Equipment and buildings of an oil sands mine
An oil sands mine in northern Alberta. A proposed carbon capture and storage facility to be built in northeastern Alberta is designed to reduce emissions from the oil sands industry. (Kyle Bakx/CBC)

Ryan Fournier, a spokesman for Alberta Environment Minister Rebecca Schulz, called the report “a work to discredit Greenpeace.”

Fournier acknowledged in an email that the Alberta government previously offered “significant credits to help accelerate the development of CCUS.”

But he described the program as a “targeted incentive to help drive CCUS investments at a time when this was still an unproven technology.”

The Quest facility is operated by Shell Canada and owned by Canadian Natural Resources, Chevron and Shell Canada.

In response to the report, Shell Canada spokesman Stephen Doolan said carbon capture technology is critical to meeting international climate goals.

He said that “as a result of innovative tax and regulatory frameworks, nine million tonnes of CO2 have been captured at Shell’s Quest facility that would otherwise have been released into the atmosphere.”

Neither the province nor Shell denied selling the additional credits.

Doolan later added that the incentive had previously been publicly announced by the Alberta government and was in place “only until project costs break even.”

WATCH|Co2 site worries Albertans:

The massive carbon capture facility has Alberta residents worried

Canadian oil sands companies want to build a $16.5 billion carbon capture project near Cold Lake, Alta.

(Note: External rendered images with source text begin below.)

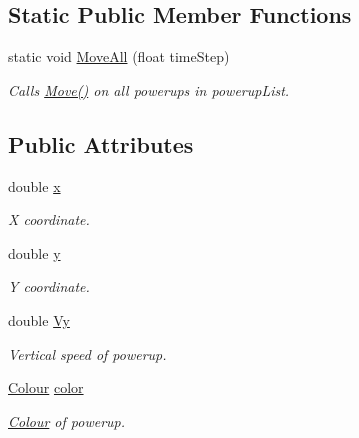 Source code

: \subsection*{Static Public Member Functions}
\begin{DoxyCompactItemize}
\item 
static void \hyperlink{class_powerup_a0a9b0365e47a25e5bee5112357d7d1cd}{Move\+All} (float time\+Step)
\begin{DoxyCompactList}\small\item\em Calls \hyperlink{class_powerup_a5e81fffa256f0f339c4ac430d897a1ae}{Move()} on all powerups in powerup\+List. \end{DoxyCompactList}\end{DoxyCompactItemize}
\subsection*{Public Attributes}
\begin{DoxyCompactItemize}
\item 
\mbox{\label{class_powerup_ac021dce376ab3946c8bb9f13add88f9c}} 
double \hyperlink{class_powerup_ac021dce376ab3946c8bb9f13add88f9c}{x}
\begin{DoxyCompactList}\small\item\em X coordinate. \end{DoxyCompactList}\item 
\mbox{\label{class_powerup_af28a919bbed400c8e213d69e25d6a864}} 
double \hyperlink{class_powerup_af28a919bbed400c8e213d69e25d6a864}{y}
\begin{DoxyCompactList}\small\item\em Y coordinate. \end{DoxyCompactList}\item 
\mbox{\label{class_powerup_a219f4a4c1e6d9c0cb6ee60a03c3d9046}} 
double \hyperlink{class_powerup_a219f4a4c1e6d9c0cb6ee60a03c3d9046}{Vy}
\begin{DoxyCompactList}\small\item\em Vertical speed of powerup. \end{DoxyCompactList}\item 
\mbox{\label{class_powerup_a852c3a59988fe5067c5ebef799c50740}} 
\hyperlink{struct_colour}{Colour} \hyperlink{class_powerup_a852c3a59988fe5067c5ebef799c50740}{color}
\begin{DoxyCompactList}\small\item\em \hyperlink{struct_colour}{Colour} of powerup. \end{DoxyCompactList}\end{DoxyCompactItemize}


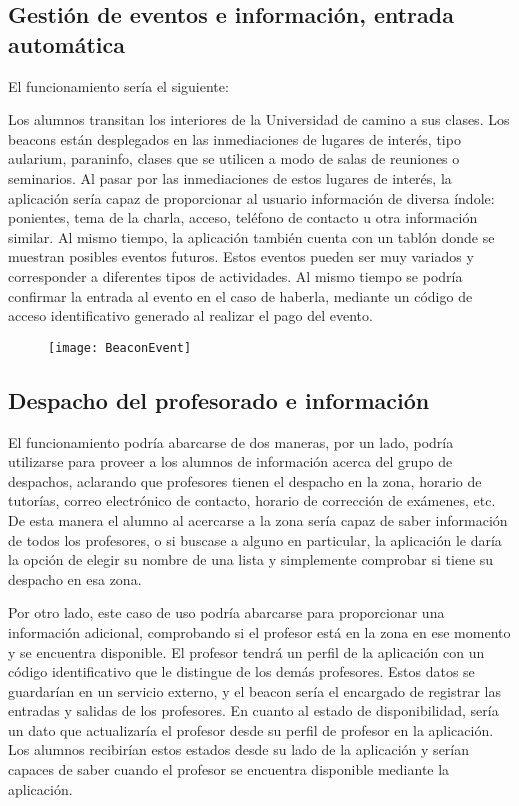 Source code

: \subsection{Gestión de eventos e información, entrada automática}

El funcionamiento sería el siguiente: 


Los alumnos transitan los interiores de la Universidad de camino a sus clases. Los beacons están desplegados en las inmediaciones de lugares de interés, tipo aularium, paraninfo, clases que se utilicen a modo de salas de reuniones o seminarios. Al pasar por las inmediaciones de estos lugares de interés, la aplicación sería capaz de proporcionar al usuario información de diversa índole: ponientes, tema de la charla, acceso, teléfono de contacto u otra información similar.  Al mismo tiempo, la aplicación también cuenta con un tablón donde se muestran posibles eventos futuros. Estos eventos pueden ser muy variados y corresponder a diferentes tipos de actividades. Al mismo tiempo se podría confirmar la entrada al evento en el caso de haberla, mediante un código de acceso identificativo generado al realizar el pago del evento.

\begin{figure}[H]
	\centering
	\texttt{[image: BeaconEvent]}
	\label{fig:eventBeacon}
\end{figure}

\subsection{Despacho del profesorado e información}

El funcionamiento podría abarcarse de dos maneras, por un lado, podría utilizarse para proveer a los alumnos de información acerca del grupo de despachos, aclarando que profesores tienen el despacho en la zona, horario de tutorías, correo electrónico de contacto, horario de corrección de exámenes, etc. De esta manera el alumno al acercarse a la zona sería capaz de saber información de todos los profesores, o si buscase a alguno en particular, la aplicación le daría la opción de elegir su nombre de una lista y simplemente comprobar si tiene su despacho en esa zona. 

Por otro lado, este caso de uso podría abarcarse para proporcionar una información adicional, comprobando si el profesor está en la zona en ese momento y se encuentra disponible. El profesor tendrá un perfil de la aplicación con un código identificativo que le distingue de los demás profesores. Estos datos se guardarían en un servicio externo, y el beacon sería el encargado de registrar las entradas y salidas de los profesores. En cuanto al estado de disponibilidad, sería un dato que actualizaría el profesor desde su perfil de profesor en la aplicación. Los alumnos recibirían estos estados desde su lado de la aplicación y serían capaces de saber cuando el profesor se encuentra disponible mediante la aplicación.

Residents fear that pumping millions of tons of CO2 underground will endanger their communities.

Very dependent on subsidies

Pierre-Olivier Pineau, professor and researcher in energy policy at HEC Montreal, said the Greenpeace report illustrates “a key underlying problem” for carbon capture and storage, that “the economic environment still it’s not there to make them a solid business.”

“It has to depend on subsidies, which become problematic because the government ends up subsidizing polluters,” he said, adding that it also demonstrates the need for a higher carbon price.

“The CCUS can only be properly incentivized through a [higher] penalty on carbon emissions,” he said.

Without a high enough price, Pineau says CCUS projects will be canceled because “they’re not as profitable as dumping CO2 directly into the atmosphere,” unless, as in Shell’s case, they’re heavily subsidized, he said.

Last week, Edmonton-based Capital Power Corp. announced it was abandoning plans to build a $2.4 billion carbon capture and storage project at its Genesee natural gas power plant in southwest Edmonton.

The facility would have captured up to three million tons of carbon dioxide per year.

The Pathways Alliance, a consortium of Canada’s largest oil sands companies, is still trying to move forward with a $16.5 billion carbon capture pipeline project, but is looking to have about two-thirds of that amount covered by grants .

Looking for loopholes

Found federal data released last week Alberta was lagging behind lagging behind other provinces in reducing emissions, with the oil and gas sector still the biggest contributor to greenhouse gas emissions.

A spokesman for Natural Resources Minister Jonathan Wilkinson said “the oil and gas sector needs to move forward to achieve absolute emissions reductions”.

“It’s time for the industry to spend money and put in place solutions that reduce carbon pollution and ultimately strengthen the industry’s long-term competitiveness,” said Carolyn Svonkin.

Referring to the Greenpeace report, Svonkin noted that the federal government updated its national carbon pricing benchmark in 2021 “to ensure that all provincial and territorial pricing systems are comparable in terms of rigor and effectiveness “.

“This ended processes that could have rewarded industry for emissions reductions that are not real,” the statement said.

The federal government is expected to announce details of its oil and gas emissions cap in the coming months. Stewart said he wants to make sure there aren’t similar “loopholes” built in in obscure ways that undermine the policy’s effectiveness.